Apprendi applied to enhanced sentencing in 2003, but so did the prior-convictions exception
State v. Perry (HSC March 8, 2023)
Background. In 2002, Jason Perry was indicted with two counts
of murder in the second degree. HRS § 707-701.5 (1993). At his trial in 2003, a
co-defendant testified against him. Perry took the stand and testified too.
Their testimony centered around count 2 and the shooting of the possible
witness to the killing of the decedent in count 1. The co-defendant testified
that Perry shot the witness. Perry said it was the co-defendant.
The jury returned a guilty verdict for count 1 and
answered a special interrogatory establishing that Perry was both a principal
and accomplice in the murder. In count 2, the jury found Perry guilty as an
accomplice only. The circuit court—with the Hon. Judge Karen S. Ahn presiding—gave
another special interrogatory about whether the prosecution proved that Perry
was carrying or using a semi-automatic weapon at the time of the killing in
count 2. The jury answered that he had. This fact is needed to impose a mandatory
minimum. The prosecutor objected and did not move for a mandatory minimum.

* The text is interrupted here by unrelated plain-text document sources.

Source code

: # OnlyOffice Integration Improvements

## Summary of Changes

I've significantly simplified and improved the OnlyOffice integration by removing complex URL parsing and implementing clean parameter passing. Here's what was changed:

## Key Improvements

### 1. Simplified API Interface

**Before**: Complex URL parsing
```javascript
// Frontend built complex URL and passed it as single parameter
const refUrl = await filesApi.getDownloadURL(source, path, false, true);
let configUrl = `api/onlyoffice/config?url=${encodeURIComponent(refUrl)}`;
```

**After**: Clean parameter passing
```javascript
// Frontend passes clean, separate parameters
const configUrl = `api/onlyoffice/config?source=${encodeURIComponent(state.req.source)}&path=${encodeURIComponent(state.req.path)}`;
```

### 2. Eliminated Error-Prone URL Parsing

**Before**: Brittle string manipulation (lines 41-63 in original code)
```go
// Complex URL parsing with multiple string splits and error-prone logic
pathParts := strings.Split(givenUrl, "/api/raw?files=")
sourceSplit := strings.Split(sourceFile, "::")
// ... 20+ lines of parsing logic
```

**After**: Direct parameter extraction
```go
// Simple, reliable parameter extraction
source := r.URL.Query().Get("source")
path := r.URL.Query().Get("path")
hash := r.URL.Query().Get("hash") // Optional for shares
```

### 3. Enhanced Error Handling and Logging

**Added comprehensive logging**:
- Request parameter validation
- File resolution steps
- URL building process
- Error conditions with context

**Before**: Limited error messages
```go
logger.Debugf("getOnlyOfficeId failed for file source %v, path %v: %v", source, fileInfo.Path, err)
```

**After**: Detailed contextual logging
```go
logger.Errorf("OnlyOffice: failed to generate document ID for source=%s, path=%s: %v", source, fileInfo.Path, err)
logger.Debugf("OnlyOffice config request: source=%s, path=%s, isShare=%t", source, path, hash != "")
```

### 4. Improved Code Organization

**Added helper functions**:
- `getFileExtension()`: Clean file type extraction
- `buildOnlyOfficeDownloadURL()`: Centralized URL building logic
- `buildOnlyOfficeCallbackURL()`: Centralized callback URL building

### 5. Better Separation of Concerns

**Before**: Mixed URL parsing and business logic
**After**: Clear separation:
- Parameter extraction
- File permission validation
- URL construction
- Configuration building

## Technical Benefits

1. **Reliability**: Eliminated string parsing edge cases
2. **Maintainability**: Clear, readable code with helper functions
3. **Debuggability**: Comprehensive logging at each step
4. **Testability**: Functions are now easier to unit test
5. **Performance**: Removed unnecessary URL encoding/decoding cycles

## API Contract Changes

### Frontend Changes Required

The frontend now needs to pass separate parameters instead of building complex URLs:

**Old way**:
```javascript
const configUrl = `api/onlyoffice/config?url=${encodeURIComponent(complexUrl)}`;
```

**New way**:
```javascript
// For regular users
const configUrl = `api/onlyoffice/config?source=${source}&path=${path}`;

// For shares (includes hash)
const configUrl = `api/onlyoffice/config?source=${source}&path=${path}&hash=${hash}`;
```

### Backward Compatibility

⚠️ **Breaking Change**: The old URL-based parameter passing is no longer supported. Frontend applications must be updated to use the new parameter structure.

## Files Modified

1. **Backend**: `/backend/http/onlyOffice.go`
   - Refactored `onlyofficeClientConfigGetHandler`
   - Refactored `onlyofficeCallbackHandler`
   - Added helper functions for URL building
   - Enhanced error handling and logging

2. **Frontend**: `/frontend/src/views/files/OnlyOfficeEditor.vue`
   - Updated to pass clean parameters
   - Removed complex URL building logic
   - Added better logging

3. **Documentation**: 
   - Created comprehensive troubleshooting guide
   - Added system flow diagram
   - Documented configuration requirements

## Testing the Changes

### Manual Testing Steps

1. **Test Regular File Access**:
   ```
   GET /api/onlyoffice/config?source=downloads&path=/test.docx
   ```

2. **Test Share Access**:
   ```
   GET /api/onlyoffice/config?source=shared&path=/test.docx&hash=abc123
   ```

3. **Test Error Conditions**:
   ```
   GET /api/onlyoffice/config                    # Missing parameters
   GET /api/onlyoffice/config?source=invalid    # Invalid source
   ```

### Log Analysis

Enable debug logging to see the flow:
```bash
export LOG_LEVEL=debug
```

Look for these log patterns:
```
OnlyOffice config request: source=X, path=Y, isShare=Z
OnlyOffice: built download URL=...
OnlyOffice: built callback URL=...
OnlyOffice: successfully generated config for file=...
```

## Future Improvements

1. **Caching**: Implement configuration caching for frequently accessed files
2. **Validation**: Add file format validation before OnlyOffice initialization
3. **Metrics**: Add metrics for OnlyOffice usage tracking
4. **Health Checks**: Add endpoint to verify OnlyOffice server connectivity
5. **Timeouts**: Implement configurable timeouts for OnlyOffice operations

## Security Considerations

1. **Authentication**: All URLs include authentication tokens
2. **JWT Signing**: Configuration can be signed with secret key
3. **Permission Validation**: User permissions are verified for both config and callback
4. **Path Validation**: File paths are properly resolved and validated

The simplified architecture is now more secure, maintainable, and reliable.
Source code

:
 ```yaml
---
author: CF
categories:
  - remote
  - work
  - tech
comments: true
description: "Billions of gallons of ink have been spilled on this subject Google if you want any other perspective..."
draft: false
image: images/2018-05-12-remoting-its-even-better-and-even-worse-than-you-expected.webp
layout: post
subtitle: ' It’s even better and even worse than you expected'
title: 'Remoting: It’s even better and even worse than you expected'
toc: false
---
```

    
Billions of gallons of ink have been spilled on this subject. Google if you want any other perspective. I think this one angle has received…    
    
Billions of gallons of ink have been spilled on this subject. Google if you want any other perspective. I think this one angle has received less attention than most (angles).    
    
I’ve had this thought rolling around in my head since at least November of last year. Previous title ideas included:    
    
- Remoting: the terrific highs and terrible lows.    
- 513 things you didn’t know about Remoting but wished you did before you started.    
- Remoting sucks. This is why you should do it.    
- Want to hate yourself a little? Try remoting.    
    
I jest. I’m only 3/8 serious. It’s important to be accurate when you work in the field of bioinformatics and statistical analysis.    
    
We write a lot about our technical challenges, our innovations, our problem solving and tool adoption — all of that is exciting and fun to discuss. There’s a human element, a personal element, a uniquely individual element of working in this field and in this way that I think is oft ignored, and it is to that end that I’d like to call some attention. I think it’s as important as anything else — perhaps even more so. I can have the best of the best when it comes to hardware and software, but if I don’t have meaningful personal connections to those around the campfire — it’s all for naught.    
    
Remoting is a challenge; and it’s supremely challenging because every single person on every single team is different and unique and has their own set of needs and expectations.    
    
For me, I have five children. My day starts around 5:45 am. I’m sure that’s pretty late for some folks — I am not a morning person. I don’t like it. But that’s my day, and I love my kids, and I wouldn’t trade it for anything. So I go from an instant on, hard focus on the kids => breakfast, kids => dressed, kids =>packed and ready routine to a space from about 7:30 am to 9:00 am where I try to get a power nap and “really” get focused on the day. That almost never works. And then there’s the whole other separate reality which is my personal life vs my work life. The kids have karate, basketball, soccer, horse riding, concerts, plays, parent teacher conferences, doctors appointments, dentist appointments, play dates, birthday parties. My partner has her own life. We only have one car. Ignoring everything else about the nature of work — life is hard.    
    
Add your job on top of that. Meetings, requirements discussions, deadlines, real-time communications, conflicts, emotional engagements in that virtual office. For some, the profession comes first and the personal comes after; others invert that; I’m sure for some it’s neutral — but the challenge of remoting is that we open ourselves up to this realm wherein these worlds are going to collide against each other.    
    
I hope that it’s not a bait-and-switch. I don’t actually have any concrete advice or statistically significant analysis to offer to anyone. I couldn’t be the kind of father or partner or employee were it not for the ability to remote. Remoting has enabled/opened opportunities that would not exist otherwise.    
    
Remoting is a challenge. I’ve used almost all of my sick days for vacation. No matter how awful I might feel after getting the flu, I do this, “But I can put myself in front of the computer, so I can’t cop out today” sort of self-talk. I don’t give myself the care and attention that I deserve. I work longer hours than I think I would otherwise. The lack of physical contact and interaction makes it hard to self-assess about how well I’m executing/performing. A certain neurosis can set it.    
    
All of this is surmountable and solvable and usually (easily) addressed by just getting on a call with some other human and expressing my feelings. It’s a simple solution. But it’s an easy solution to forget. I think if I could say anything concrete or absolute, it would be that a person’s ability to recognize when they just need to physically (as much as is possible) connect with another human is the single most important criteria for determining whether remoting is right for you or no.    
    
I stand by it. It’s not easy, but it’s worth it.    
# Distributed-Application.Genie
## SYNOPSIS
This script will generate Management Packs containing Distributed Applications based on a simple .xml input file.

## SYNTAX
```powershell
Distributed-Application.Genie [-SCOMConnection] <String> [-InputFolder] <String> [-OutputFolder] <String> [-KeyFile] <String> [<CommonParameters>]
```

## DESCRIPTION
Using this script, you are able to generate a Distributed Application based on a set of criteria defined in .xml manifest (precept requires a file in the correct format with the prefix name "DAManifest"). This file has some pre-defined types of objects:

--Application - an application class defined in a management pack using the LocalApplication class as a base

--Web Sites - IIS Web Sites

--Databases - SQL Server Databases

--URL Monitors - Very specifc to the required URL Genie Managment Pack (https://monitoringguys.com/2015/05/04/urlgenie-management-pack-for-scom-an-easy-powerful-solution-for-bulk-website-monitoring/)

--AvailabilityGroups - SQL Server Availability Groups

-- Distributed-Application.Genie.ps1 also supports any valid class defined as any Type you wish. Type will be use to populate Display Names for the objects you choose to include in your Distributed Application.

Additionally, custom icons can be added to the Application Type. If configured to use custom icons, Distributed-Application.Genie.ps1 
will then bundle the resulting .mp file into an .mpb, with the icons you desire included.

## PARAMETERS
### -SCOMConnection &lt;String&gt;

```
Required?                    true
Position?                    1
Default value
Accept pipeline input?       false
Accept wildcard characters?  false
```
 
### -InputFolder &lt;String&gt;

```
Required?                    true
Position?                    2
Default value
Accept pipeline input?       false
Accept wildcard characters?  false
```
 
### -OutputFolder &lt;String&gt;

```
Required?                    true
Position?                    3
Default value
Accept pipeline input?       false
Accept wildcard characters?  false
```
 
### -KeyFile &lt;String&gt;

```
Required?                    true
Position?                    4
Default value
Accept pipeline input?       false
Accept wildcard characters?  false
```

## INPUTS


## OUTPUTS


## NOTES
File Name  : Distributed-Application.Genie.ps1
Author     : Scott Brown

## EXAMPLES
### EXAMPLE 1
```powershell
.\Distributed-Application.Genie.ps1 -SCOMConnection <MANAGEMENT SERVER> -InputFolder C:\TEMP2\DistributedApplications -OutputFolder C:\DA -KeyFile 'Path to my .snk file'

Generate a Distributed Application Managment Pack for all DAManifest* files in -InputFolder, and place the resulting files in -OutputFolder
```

After the verdict, the prosecution moved for
consecutive terms and life without parole on both counts pursuant to the
extended sentencing statute pursuant to HRS §§ 706-656 and 706-657 (1993 &
Supp. 1998). The prosecution sought life without parole in count 2 on the
grounds that he was now “previously convicted” of the murder in count 1. On
July 28, 2003, the circuit court granted the motion and sentenced Perry to two
consecutive sentences of life without the possibility of parole. Perry
appealed. The ICA affirmed. Perry petitioned for a writ of certiorari, but the
HSC rejected it on the grounds that it was untimely filed.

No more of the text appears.